Helen waited. Maybe she had never left enough space for tears. For Caro’s tears.
‘It’s never happened to me before. No one has ever told me I was beautiful.’
‘Caro, you ––’
‘Don’t say it, Helen.’ And pinching the bridge of her nose, Caro shook her head again. ‘Please don’t say that I am. We both know it’s not true.’
‘Caro.’ But she didn’t say it, because Caro was right. She didn’t say anything, because this was no time for inauthentic consolation either. For pointing out everything else that Caro had been granted; it was beauty she had strived after, beauty, that had always remained out of reach. And Helen understood: the right comment, from the right person, at the right time.
‘It’s OK.’ Hand on her chest, Caro shuddered. ‘It’s OK,’ she said again.
‘Did you tell him?’
‘No.’ Caro’s smile was tiny. ‘I was going to.’
Helen frowned. ‘I don’t understand,’ she said. ‘Does he know? Are you still …?’

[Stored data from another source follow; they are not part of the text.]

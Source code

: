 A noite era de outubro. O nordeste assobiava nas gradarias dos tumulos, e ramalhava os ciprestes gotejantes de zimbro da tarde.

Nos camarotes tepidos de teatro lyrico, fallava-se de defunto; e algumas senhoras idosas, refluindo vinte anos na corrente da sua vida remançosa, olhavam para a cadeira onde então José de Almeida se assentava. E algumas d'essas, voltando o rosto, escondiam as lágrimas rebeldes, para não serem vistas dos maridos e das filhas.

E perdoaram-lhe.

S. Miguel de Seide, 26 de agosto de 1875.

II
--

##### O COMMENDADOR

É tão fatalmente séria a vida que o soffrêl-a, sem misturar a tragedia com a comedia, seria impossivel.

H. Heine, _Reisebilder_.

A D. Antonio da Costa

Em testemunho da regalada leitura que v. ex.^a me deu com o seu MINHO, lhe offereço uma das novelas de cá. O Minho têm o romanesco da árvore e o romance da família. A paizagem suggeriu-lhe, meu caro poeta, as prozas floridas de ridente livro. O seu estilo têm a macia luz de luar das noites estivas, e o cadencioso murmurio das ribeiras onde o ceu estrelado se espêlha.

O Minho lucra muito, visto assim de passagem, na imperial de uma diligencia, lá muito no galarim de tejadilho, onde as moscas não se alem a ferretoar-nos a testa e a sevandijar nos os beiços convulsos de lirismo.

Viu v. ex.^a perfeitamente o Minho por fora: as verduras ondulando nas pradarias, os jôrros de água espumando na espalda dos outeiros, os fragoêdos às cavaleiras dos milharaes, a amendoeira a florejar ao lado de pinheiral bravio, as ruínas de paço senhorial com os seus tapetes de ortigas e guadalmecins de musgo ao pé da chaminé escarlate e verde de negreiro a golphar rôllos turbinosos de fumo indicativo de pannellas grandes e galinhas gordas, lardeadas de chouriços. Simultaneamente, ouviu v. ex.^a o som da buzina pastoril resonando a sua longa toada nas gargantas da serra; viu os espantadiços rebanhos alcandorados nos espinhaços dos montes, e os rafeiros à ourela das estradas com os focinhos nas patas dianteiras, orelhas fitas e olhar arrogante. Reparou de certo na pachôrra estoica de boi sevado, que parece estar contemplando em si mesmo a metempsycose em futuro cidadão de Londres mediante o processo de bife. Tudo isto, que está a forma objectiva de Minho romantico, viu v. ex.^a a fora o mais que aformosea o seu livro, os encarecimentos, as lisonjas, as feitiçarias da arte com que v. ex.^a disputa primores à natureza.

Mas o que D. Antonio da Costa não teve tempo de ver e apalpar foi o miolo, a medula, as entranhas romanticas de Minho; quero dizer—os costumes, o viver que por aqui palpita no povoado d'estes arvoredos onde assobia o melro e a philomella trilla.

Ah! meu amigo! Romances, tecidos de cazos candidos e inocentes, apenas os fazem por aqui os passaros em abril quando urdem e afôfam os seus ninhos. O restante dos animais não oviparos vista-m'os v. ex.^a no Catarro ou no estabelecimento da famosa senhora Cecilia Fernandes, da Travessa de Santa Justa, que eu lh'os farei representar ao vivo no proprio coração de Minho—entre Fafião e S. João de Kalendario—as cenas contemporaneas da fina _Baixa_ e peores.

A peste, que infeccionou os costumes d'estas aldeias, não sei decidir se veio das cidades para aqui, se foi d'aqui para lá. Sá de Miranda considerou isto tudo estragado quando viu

Caro nodded. ‘This is only about the move,’ she whispered. ‘He said I needed space to decide if I really want to go through with the move. The wedding is still on.’
‘And do you?’
‘I think so.’ Caro pinched her nose. ‘But he’s talking about the smallholding, Helen. And I don’t know how to tell him about ...’ Her voice drifted away.

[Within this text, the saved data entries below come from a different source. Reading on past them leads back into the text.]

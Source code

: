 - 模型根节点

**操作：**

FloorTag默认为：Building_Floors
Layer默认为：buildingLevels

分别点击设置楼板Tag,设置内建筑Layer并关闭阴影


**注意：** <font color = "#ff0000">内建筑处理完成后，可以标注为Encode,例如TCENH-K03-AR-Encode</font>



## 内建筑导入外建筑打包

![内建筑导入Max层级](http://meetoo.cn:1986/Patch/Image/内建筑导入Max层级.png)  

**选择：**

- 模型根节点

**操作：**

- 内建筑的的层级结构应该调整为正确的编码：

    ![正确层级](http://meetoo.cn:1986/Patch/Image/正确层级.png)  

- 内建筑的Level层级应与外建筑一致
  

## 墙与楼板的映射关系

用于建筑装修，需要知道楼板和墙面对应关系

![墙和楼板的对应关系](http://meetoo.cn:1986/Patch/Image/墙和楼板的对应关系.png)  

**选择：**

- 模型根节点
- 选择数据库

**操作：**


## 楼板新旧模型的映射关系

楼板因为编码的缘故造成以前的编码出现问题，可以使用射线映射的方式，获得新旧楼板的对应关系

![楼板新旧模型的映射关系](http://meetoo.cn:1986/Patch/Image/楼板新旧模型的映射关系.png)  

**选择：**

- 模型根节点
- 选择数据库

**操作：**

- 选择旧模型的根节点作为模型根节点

‘I see.’ Helen looked across the patio. There was so much she wanted to say. She had doubts herself about the move Caro was making, but she hadn’t voiced them. Cyprus had taught her that. The day she had found out that Caro had been planning to conceive a baby at the age of fifty, had been the day their friendship had almost crumbled. She hadn’t held back then, telling Caro everything she thought about the folly of her decision, the selfishness of it. And it wasn’t so much that she regretted what she had said, it was more that she understood now, in a way she didn’t then, the limits of friendship. Caro wasn’t family. She had no claims to stake on the way she chose to live her life. At a loss, she picked up her glass. So much she wanted to say, and so little that she could.

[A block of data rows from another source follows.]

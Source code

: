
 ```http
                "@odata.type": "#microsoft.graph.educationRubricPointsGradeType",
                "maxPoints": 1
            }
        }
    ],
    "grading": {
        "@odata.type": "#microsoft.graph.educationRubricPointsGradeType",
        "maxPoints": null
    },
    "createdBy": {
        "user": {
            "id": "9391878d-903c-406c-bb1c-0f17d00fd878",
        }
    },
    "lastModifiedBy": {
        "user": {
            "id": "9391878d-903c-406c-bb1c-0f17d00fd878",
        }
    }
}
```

‘You must think … well, I don’t know what you think.’
‘I think,’ she said as she reached across and squeezed Caro’s hand, ‘that everyone makes mistakes.’ She squeezed harder, because the pain emanating through Caro’s fingers was tangible and she wanted to take it away. Because she’d only added to it before, raging at Caro in Cyprus when she should have tried so much harder to understand, dismissing her in disgust the terrible night Caro had walked too far and too long, with Ben. Thirty years they had known each other, and she had only ever seen Caro cry once. And then the tears were for Kay, not for herself. Thirty years in which she had never given her friend the space to be vulnerable. ‘What matters,’ she said, her voice urgent. ‘What matters, Caro, is if you think you can be happy with Tomasz. And if you think Tomasz can be happy with you. Life is very short …’ Choking up, Helen put her fist to her mouth. ‘It’s too bloody short to choose a path towards anything other than happiness.’
Eyes glassy as orbs, Caro sat, her hand in Helen’s. ‘So, you think I shouldn’t tell him? You think I should let him believe it’s the move?’
‘Yes.’ And as a tear finally broke free and fell down Caro’s cheek, Helen took a napkin and reached across to blot it dry. ‘If you truly believe,’ she said, ‘that you can put this behind you, if you think you can make him happy, then don’t tell him. You have to grab your chance when it comes, Caro. It may not come again.’